The trash talking increased appreciably inside the Lakers' practice facility Saturday, which could mean only one thing.
Nick Young was back.
The veteran swingman participated in his first full practice since tearing a thumb ligament in early October and said he was targeting the Lakers' game Tuesday against the Atlanta Hawks for his season debut.
"Get your popcorn ready," Young said.
Lakers Coach Byron Scott said Young would have to be examined by the team's medical staff before being cleared to play. Young will start the season with a protective soft cast over his right thumb.
His teammates might have wished he wore a muzzle Saturday during a practice in which he challenged Ronnie Price and Wesley Johnson.
"I told them I would go through them first before I get to Kobe [Bryant]," Young said, referring to the player Young was defending when he suffered his injury. "You've got to save the best for last, getting my revenge since he took me out."
The Lakers are eager for an infusion of offense from Young, who averaged a career-high 17.9 points per game last season off the bench.
"He's a guy that can take a lot of pressure off Kobe," Scott said. "He's a guy that we know we can get the ball to and clear out space and he can get to the basket or he can make shots. He can help us in that aspect right away."
Scott told Bryant to go home and rest after the shooting guard experienced flusymptoms during what may go down as the worst shooting night of his career. The coach also told Bryant not to bother with practice Saturday.
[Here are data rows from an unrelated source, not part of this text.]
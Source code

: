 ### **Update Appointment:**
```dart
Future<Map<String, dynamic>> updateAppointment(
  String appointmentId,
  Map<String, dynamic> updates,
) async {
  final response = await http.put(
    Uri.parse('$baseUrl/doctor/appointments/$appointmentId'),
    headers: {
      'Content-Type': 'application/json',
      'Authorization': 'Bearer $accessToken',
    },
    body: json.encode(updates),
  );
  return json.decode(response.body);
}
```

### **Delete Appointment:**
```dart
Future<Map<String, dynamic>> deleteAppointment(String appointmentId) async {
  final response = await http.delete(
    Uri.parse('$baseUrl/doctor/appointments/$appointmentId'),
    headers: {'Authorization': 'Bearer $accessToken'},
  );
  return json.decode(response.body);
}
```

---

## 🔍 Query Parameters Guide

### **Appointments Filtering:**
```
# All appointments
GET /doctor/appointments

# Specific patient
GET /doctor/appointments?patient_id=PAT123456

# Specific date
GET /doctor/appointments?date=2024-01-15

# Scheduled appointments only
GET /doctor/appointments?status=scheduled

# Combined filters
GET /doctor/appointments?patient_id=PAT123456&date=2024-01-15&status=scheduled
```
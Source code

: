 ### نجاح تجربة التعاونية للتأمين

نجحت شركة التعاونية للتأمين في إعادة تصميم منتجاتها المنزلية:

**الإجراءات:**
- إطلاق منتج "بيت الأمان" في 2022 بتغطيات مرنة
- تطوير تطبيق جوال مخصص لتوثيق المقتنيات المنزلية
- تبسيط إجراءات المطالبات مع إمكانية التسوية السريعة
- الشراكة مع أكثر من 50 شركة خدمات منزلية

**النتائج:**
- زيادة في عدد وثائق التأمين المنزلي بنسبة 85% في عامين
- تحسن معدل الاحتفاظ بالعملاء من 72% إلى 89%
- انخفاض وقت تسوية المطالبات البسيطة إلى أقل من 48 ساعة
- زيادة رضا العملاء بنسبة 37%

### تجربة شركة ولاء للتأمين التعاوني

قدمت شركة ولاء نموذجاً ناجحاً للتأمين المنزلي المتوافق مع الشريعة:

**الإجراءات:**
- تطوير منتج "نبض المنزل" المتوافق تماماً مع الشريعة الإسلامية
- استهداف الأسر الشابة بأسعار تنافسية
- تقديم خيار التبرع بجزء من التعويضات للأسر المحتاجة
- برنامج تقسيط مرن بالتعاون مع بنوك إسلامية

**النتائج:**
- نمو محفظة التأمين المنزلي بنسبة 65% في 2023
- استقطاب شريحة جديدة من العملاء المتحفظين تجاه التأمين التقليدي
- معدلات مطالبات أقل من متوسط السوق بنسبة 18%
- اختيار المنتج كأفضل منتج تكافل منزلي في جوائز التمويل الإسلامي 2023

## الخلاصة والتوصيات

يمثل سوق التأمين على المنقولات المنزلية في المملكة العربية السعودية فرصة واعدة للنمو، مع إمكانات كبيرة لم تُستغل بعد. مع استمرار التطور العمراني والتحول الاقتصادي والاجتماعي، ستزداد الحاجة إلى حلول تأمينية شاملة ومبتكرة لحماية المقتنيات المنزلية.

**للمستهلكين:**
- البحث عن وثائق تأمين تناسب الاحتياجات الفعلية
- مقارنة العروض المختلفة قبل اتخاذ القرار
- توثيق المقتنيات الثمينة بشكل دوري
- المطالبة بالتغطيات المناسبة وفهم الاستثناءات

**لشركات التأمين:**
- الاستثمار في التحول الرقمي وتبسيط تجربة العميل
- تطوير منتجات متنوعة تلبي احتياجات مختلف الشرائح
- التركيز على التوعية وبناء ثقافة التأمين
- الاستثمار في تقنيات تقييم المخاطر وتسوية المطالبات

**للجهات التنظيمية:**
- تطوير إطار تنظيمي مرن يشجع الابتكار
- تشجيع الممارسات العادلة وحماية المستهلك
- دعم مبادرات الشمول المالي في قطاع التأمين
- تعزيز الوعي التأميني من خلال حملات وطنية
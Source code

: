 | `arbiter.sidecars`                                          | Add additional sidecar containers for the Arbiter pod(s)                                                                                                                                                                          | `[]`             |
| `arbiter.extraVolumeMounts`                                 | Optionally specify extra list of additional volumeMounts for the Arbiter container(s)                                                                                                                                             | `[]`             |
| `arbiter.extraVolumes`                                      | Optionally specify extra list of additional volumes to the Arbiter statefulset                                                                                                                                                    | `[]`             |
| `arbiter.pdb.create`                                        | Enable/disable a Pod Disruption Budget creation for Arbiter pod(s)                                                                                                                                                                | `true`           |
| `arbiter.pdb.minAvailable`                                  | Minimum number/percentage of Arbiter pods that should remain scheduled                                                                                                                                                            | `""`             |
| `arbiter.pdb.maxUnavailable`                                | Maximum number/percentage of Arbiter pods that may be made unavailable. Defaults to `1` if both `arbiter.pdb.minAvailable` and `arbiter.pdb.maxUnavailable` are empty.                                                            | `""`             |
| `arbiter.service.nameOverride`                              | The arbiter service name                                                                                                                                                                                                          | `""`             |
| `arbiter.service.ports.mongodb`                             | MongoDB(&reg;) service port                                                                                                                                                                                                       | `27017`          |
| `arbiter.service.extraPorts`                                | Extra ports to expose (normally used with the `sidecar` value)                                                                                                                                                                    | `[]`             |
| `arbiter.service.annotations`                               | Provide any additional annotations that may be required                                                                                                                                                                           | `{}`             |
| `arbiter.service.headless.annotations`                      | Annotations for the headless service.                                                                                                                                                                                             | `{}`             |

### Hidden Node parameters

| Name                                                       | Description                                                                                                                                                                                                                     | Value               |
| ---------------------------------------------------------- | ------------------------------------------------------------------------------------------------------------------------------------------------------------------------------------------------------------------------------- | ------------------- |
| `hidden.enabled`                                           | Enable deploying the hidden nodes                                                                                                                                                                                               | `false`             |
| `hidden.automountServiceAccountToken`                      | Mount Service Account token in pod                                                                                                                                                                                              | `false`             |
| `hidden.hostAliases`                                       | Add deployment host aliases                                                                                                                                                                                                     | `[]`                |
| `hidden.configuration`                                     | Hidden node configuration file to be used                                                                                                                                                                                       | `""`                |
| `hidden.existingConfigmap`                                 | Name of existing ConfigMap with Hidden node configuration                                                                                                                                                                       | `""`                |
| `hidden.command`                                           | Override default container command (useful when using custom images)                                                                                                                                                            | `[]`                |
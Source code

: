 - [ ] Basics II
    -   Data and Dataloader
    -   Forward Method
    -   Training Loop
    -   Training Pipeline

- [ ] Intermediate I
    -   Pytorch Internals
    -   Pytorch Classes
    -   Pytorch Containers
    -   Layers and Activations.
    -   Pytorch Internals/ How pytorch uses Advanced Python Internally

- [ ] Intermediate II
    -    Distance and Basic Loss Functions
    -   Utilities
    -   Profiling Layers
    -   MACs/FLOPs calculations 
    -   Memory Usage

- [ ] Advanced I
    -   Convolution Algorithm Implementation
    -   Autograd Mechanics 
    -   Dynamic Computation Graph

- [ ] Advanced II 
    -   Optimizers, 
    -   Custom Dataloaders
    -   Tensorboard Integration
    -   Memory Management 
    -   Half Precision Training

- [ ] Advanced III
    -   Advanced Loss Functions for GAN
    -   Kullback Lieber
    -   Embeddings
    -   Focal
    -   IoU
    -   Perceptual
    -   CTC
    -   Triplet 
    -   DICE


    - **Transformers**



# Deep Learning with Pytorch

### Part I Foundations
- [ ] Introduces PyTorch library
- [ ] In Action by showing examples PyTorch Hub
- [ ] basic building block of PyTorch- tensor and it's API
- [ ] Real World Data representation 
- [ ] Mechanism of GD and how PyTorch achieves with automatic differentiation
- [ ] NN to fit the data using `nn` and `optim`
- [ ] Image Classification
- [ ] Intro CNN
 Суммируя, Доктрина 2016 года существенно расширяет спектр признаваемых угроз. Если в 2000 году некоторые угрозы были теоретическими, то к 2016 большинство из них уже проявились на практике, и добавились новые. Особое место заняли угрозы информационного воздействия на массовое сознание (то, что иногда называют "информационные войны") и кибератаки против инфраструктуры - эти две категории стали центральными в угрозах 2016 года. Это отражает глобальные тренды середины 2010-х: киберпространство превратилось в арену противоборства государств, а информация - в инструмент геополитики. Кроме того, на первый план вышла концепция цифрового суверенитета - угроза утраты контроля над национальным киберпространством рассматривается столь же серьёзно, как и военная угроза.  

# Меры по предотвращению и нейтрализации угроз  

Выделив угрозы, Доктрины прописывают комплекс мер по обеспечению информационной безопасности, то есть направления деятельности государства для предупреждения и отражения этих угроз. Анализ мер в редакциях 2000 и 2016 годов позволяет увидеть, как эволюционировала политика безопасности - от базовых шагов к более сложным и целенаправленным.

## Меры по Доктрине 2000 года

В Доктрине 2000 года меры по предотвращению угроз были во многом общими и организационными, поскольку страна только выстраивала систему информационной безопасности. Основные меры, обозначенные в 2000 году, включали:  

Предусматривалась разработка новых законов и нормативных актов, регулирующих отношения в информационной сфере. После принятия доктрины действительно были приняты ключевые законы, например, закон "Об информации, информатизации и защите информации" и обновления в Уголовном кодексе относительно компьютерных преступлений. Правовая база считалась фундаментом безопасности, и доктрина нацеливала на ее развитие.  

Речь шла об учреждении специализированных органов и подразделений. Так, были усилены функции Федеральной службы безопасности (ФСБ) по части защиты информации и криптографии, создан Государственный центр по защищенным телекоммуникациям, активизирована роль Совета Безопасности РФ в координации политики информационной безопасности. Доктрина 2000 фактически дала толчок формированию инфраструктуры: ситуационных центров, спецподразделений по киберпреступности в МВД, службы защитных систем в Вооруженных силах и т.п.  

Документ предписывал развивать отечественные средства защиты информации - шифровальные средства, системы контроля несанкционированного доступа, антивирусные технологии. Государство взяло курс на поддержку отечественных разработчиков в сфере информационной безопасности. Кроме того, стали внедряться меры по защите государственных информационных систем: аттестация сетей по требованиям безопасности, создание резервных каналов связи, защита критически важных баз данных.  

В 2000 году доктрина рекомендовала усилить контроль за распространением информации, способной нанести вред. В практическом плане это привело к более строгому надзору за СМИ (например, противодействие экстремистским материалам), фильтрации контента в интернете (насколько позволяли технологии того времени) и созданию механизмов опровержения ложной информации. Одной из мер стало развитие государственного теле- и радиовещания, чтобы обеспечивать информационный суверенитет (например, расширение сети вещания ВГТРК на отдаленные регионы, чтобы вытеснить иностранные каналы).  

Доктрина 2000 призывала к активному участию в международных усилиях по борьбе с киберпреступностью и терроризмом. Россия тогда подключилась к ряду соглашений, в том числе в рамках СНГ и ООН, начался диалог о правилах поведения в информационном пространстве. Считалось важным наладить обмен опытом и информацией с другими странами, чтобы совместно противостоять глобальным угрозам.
That didn't mean Scott expected Bryant to sit out Sunday against the Golden State Warriors.
"You'd probably have to amputate his leg for him not to play," Scott said. "If he feels 20% better than he felt [Friday] night, he's going to say, 'I'm good.' "
Bryant, and his shot, were both more than a bit off against the San Antonio Spurs. Bryant made one of 14 shots, 7.1% accuracy that ranked as the worst of his career in games when he took at least five shots.
He spoke with what seemed like an air of resignation afterward as he discussed the challenges of playing in his 19th NBA season.
"It's definitely catching up to him," Scott said of Bryant's age, "but, in that same breath, he has a lot left in that tank at 36 years old. I mean, he's still playing at an unbelievable level. He wasn't feeling well from the start, I think as the game went on he started feeling worse and I think that caught up to him as well."
Scott said Bryant's workload was not a factor in his performance, insisting he could handle the prescribed limit of 30 to 40 minutes per game "very easily." Bryant did acknowledge after the game that he needed to "look at how to adjust to the recovery program, try to answer the call, try to answer the challenge when I face a night like tonight in the future."
Lakers assistant coach Mark Madsen, a former teammate of Bryant, said that meant changing his approach to how he handles his body.
"Any of us, as we get older, there are things we need to tweak and modify slightly," Madsen said. "I think Kobe's the type of athlete that he understands what those are in his relationship with [trainer] Gary Vitti, with the strength and conditioning staff and with Byron. That's a tight-knit loop and whatever they need to do, I know they'll do it."
The Lakers assigned rookie Jordan Clarkson and guard Xavier Henry to the D-Fenders, their Development League affiliate, for Saturday night's game against the Texas Legends (Dallas Mavericks' D-League affiliate). Both are expected to rejoin the Lakers when they play host to the Golden State Warriors on Sunday at Staples Center. Clarkson's playing time has dwindled in recent games and Henry was averaging only 1.3 points per game.